Moreover, when Miller returned to City Hall and walked up to Officer Rivera at the security table, he told her “[he] took it off” but did not clarify that “it” was a fake gun. And although Miller mentioned to his friend that the gun was rubber when they both stood at the receptionist’s desk, he spoke in a hushed tone, and it is not clear that Officer Rivera—or any other officers—heard him.

A2. Steps to confirm or dispel reasonable suspicion

Police officers do not need to exhaust all possible fact-finding to confirm or dispel their suspicions before seeking a warrant.

A3. Personal knowledge lacking for report and affidavit

This court has long recognized that an officer submitting a warrant application need not have firsthand knowledge of all the facts underlying the application.

The affidavit also provides enough information to connect the evidence the police officers sought to Miller’s house. The affidavit recounted four eyewitness officer accounts plus available video evidence that reasonably appeared to show that Miller entered City Hall with a firearm. It also stated that “[i]t is the belief of Affiant that [Miller’s] listed house and vehicle contain items,” including “[a] black semi-auto hand gun, “constituting evidence that the offense of Place weapons prohibited, in violation of section 46.03 of the Penal Code of the State of Texas, has been committed.” This is more than what is found in the “bare bones” affidavits that this court routinely rejects.

A4. Exclupatory facts

Miller complains about the affidavit’s omission of the facts that Miller re-entered City Hall, passed security, and was not detained or searched. But these facts do not exculpate Miller; they do nothing to undermine the decisive fact in the affidavit—video evidence that Miller openly carried what appeared to be a Glock handgun into a government building that included a court. No alleged representation or omission can change the fact that the application contains a clear, independently sufficient basis to support a warrant.

A5. Staleness

Miller argues that because the officers failed to take steps to confirm or dispel their alleged reasonable suspicion, any suspicion is vitiated the moment the suspect leaves the premises and cannot ripen into probable cause. We find this argument unavailing. Miller’s position, if adopted, would mean that information of a suspected crime, once the crime is effectuated, becomes stale the moment the suspect leaves the premises of the crime and cannot support probable cause necessary to justify a warrant. But that view has no basis in law.

Only a few hours passed between Miller’s visit to City Hall, the issuance of the warrants, and the execution of the warrants.
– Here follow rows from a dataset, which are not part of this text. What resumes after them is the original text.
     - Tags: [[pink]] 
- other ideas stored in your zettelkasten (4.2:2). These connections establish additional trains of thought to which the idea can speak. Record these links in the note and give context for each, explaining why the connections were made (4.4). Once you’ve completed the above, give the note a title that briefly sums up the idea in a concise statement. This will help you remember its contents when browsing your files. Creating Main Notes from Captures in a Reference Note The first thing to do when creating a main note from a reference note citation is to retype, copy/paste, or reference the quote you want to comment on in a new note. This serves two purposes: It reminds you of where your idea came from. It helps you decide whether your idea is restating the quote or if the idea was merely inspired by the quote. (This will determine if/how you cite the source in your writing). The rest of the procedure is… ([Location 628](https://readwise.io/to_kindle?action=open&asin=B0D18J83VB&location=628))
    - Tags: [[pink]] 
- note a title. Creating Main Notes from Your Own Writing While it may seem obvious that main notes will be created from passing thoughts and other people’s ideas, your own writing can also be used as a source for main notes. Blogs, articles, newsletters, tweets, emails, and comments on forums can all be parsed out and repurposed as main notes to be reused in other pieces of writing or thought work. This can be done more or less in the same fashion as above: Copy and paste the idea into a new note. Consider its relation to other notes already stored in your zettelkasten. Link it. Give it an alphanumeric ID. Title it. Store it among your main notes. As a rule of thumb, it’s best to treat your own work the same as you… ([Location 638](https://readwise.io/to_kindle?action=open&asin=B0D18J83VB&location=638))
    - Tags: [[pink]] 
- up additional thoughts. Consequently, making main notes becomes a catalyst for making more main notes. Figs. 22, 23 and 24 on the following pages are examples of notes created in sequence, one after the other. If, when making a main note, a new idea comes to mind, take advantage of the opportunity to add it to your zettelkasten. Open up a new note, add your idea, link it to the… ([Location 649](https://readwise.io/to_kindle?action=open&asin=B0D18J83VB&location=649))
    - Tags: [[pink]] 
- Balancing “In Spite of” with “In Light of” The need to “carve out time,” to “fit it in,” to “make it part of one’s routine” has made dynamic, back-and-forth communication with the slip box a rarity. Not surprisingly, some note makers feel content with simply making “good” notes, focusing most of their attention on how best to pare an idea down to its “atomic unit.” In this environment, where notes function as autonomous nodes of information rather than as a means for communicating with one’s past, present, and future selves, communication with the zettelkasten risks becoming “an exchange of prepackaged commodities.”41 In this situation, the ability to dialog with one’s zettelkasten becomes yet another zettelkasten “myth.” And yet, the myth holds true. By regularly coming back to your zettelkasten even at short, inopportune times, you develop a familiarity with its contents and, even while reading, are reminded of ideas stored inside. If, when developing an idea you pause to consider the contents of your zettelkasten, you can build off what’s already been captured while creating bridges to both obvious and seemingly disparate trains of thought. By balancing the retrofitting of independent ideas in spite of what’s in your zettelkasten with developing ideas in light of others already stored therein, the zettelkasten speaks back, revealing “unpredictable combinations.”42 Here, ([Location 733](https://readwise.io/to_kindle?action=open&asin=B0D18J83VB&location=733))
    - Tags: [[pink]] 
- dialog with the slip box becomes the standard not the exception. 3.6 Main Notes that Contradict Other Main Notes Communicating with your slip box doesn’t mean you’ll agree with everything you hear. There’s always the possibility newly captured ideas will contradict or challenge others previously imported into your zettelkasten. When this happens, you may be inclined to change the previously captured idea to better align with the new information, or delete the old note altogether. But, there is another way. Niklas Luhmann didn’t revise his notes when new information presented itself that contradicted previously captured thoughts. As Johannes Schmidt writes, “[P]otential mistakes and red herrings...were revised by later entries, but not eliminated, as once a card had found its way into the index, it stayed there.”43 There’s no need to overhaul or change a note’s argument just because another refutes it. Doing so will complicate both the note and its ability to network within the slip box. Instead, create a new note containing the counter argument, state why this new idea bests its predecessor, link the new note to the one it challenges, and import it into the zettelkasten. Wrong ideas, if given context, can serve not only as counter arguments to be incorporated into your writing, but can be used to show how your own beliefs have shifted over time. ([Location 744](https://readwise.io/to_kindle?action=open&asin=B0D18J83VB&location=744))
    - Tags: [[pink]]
The information underlying the warrant applications did not go stale within a few hours.

A6. Officer’s motivations

What matters is not subjective intent but rather the “objective legal reasonableness” of the action.

B. First Amendment retaliation

Miller alleged the officers retaliated against him for being a citizen journalist and activist, and because of his activity in filing a complaint with the City of Leon Valley. We disagree.

In general, a plaintiff pursuing a claim of retaliatory arrest or prosecution must plead and prove the absence of probable cause for the arrest. Although probable cause should generally defeat a retaliatory arrest claim, a narrow qualification is warranted for circumstances where officers have probable cause to make arrests, but typically exercise their discretion not to do so.

The officers established probable cause for the underlying criminal charge based on their objectively reasonable belief that the gun was real.

(As to the narrow exception, the court pointed to a case wherein they had 10 years of data to show a statute had never been used. This case did not have the extensive data to show that officers typically exercise their discretion not to charge someone for this crime).